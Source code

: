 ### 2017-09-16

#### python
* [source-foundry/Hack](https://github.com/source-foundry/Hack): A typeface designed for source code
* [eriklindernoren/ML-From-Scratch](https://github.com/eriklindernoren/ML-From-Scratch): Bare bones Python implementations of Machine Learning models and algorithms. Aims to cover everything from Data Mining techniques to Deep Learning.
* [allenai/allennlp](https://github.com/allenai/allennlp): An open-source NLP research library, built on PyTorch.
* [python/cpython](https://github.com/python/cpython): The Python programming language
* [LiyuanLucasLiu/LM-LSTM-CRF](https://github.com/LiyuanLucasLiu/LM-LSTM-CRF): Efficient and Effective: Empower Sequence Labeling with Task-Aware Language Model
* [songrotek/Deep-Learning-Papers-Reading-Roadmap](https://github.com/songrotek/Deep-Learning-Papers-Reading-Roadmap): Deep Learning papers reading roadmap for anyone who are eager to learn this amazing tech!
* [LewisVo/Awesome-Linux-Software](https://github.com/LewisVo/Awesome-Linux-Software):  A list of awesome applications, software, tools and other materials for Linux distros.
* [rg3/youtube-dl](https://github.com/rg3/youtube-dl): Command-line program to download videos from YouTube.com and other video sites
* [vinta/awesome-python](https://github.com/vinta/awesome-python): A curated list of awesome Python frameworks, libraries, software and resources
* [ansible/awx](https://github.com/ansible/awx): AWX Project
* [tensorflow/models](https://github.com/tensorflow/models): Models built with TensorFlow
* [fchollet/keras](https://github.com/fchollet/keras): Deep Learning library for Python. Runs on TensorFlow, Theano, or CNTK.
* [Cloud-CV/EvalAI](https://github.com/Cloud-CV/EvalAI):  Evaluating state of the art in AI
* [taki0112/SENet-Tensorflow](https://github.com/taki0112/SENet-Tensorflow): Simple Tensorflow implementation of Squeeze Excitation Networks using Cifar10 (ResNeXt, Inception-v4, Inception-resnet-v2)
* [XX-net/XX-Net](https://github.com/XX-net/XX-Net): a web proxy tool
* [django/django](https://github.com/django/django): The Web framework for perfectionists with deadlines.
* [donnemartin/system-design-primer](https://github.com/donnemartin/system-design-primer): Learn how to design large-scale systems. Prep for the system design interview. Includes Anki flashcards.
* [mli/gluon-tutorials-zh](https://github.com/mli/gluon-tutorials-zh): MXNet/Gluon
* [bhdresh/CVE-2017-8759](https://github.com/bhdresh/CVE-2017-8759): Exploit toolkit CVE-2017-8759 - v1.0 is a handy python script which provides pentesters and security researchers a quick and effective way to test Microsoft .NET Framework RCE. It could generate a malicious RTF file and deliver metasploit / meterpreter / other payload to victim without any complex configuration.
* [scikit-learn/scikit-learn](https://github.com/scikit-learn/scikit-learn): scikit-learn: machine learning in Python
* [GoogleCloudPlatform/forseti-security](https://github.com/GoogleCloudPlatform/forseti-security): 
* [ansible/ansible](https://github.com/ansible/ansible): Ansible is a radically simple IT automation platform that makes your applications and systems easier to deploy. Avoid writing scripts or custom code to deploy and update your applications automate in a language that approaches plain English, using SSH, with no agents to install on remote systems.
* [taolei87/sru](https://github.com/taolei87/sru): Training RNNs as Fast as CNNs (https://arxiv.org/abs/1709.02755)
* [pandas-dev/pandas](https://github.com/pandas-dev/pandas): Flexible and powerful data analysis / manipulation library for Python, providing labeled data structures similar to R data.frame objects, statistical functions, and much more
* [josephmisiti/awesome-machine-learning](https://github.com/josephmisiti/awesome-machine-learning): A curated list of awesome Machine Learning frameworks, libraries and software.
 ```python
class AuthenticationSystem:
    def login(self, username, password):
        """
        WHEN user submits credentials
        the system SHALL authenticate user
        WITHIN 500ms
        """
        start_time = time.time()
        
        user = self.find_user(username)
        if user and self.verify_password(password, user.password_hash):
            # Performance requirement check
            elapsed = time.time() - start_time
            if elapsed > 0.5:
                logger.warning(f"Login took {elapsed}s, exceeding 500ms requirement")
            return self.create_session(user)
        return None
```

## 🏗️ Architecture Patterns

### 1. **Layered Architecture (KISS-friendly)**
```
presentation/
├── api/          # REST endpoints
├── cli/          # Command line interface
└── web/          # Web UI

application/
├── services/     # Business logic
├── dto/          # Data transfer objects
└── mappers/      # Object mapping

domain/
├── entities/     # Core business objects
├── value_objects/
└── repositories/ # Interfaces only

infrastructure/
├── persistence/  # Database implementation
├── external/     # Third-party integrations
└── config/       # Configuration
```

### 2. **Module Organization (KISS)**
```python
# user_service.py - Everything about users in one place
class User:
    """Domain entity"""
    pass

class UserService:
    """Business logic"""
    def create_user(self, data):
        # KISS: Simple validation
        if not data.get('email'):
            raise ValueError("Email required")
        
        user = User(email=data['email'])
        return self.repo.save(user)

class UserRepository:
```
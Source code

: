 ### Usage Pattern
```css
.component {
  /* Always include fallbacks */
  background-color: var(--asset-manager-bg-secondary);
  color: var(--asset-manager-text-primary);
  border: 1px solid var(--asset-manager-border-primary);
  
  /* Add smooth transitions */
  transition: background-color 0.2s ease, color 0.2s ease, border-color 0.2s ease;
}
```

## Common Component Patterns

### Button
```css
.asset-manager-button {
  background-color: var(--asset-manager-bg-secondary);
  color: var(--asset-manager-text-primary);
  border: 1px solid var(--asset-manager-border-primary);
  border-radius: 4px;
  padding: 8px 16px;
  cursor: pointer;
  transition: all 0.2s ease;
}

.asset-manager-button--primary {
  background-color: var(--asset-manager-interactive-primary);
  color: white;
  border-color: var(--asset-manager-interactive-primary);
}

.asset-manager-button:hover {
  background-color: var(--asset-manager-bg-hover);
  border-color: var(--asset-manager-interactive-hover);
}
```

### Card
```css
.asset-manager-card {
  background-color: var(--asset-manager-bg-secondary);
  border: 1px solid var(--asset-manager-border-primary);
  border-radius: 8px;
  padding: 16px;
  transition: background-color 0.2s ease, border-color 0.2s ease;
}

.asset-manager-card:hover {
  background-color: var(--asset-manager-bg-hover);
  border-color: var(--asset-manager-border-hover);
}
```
..............................
▶ **EXERCISE DIRECTIONS**
Please transcribe each of the entries, exactly as written.

▶ **WRITTEN ANSWER**
Source code

: ### 2017-09-16

#### python
* [source-foundry/Hack](https://github.com/source-foundry/Hack): A typeface designed for source code
* [eriklindernoren/ML-From-Scratch](https://github.com/eriklindernoren/ML-From-Scratch): Bare bones Python implementations of Machine Learning models and algorithms. Aims to cover everything from Data Mining techniques to Deep Learning.
* [allenai/allennlp](https://github.com/allenai/allennlp): An open-source NLP research library, built on PyTorch.
* [python/cpython](https://github.com/python/cpython): The Python programming language
* [LiyuanLucasLiu/LM-LSTM-CRF](https://github.com/LiyuanLucasLiu/LM-LSTM-CRF): Efficient and Effective: Empower Sequence Labeling with Task-Aware Language Model
* [songrotek/Deep-Learning-Papers-Reading-Roadmap](https://github.com/songrotek/Deep-Learning-Papers-Reading-Roadmap): Deep Learning papers reading roadmap for anyone who are eager to learn this amazing tech!
* [LewisVo/Awesome-Linux-Software](https://github.com/LewisVo/Awesome-Linux-Software):  A list of awesome applications, software, tools and other materials for Linux distros.
* [rg3/youtube-dl](https://github.com/rg3/youtube-dl): Command-line program to download videos from YouTube.com and other video sites
* [vinta/awesome-python](https://github.com/vinta/awesome-python): A curated list of awesome Python frameworks, libraries, software and resources
* [ansible/awx](https://github.com/ansible/awx): AWX Project
* [tensorflow/models](https://github.com/tensorflow/models): Models built with TensorFlow
* [fchollet/keras](https://github.com/fchollet/keras): Deep Learning library for Python. Runs on TensorFlow, Theano, or CNTK.
* [Cloud-CV/EvalAI](https://github.com/Cloud-CV/EvalAI):  Evaluating state of the art in AI
* [taki0112/SENet-Tensorflow](https://github.com/taki0112/SENet-Tensorflow): Simple Tensorflow implementation of Squeeze Excitation Networks using Cifar10 (ResNeXt, Inception-v4, Inception-resnet-v2)
* [XX-net/XX-Net](https://github.com/XX-net/XX-Net): a web proxy tool
* [django/django](https://github.com/django/django): The Web framework for perfectionists with deadlines.
* [donnemartin/system-design-primer](https://github.com/donnemartin/system-design-primer): Learn how to design large-scale systems. Prep for the system design interview. Includes Anki flashcards.
* [mli/gluon-tutorials-zh](https://github.com/mli/gluon-tutorials-zh): MXNet/Gluon
* [bhdresh/CVE-2017-8759](https://github.com/bhdresh/CVE-2017-8759): Exploit toolkit CVE-2017-8759 - v1.0 is a handy python script which provides pentesters and security researchers a quick and effective way to test Microsoft .NET Framework RCE. It could generate a malicious RTF file and deliver metasploit / meterpreter / other payload to victim without any complex configuration.
* [scikit-learn/scikit-learn](https://github.com/scikit-learn/scikit-learn): scikit-learn: machine learning in Python
* [GoogleCloudPlatform/forseti-security](https://github.com/GoogleCloudPlatform/forseti-security): 
* [ansible/ansible](https://github.com/ansible/ansible): Ansible is a radically simple IT automation platform that makes your applications and systems easier to deploy. Avoid writing scripts or custom code to deploy and update your applications automate in a language that approaches plain English, using SSH, with no agents to install on remote systems.
* [taolei87/sru](https://github.com/taolei87/sru): Training RNNs as Fast as CNNs (https://arxiv.org/abs/1709.02755)
* [pandas-dev/pandas](https://github.com/pandas-dev/pandas): Flexible and powerful data analysis / manipulation library for Python, providing labeled data structures similar to R data.frame objects, statistical functions, and much more
* [josephmisiti/awesome-machine-learning](https://github.com/josephmisiti/awesome-machine-learning): A curated list of awesome Machine Learning frameworks, libraries and software.
 ```python
class AuthenticationSystem:
    def login(self, username, password):
        """
        WHEN user submits credentials
        the system SHALL authenticate user
        WITHIN 500ms
        """
        start_time = time.time()
        
        user = self.find_user(username)
        if user and self.verify_password(password, user.password_hash):
            # Performance requirement check
            elapsed = time.time() - start_time
            if elapsed > 0.5:
                logger.warning(f"Login took {elapsed}s, exceeding 500ms requirement")
            return self.create_session(user)
        return None
```

## 🏗️ Architecture Patterns

### 1. **Layered Architecture (KISS-friendly)**
```
presentation/
├── api/          # REST endpoints
├── cli/          # Command line interface
└── web/          # Web UI

application/
├── services/     # Business logic
├── dto/          # Data transfer objects
└── mappers/      # Object mapping

domain/
├── entities/     # Core business objects
├── value_objects/
└── repositories/ # Interfaces only

infrastructure/
├── persistence/  # Database implementation
├── external/     # Third-party integrations
└── config/       # Configuration
```

### 2. **Module Organization (KISS)**
```python
# user_service.py - Everything about users in one place
class User:
    """Domain entity"""
    pass

class UserService:
    """Business logic"""
    def create_user(self, data):
        # KISS: Simple validation
        if not data.get('email'):
            raise ValueError("Email required")
        
        user = User(email=data['email'])
        return self.repo.save(user)

class UserRepository:
```
Source code

: ### Usage Pattern
```css
.component {
  /* Always include fallbacks */
  background-color: var(--asset-manager-bg-secondary);
  color: var(--asset-manager-text-primary);
  border: 1px solid var(--asset-manager-border-primary);
  
  /* Add smooth transitions */
  transition: background-color 0.2s ease, color 0.2s ease, border-color 0.2s ease;
}
```

## Common Component Patterns

### Button
```css
.asset-manager-button {
  background-color: var(--asset-manager-bg-secondary);
  color: var(--asset-manager-text-primary);
  border: 1px solid var(--asset-manager-border-primary);
  border-radius: 4px;
  padding: 8px 16px;
  cursor: pointer;
  transition: all 0.2s ease;
}

.asset-manager-button--primary {
  background-color: var(--asset-manager-interactive-primary);
  color: white;
  border-color: var(--asset-manager-interactive-primary);
}

.asset-manager-button:hover {
  background-color: var(--asset-manager-bg-hover);
  border-color: var(--asset-manager-interactive-hover);
}
```

### Card
```css
.asset-manager-card {
  background-color: var(--asset-manager-bg-secondary);
  border: 1px solid var(--asset-manager-border-primary);
  border-radius: 8px;
  padding: 16px;
  transition: background-color 0.2s ease, border-color 0.2s ease;
}

.asset-manager-card:hover {
  background-color: var(--asset-manager-bg-hover);
  border-color: var(--asset-manager-border-hover);
}
```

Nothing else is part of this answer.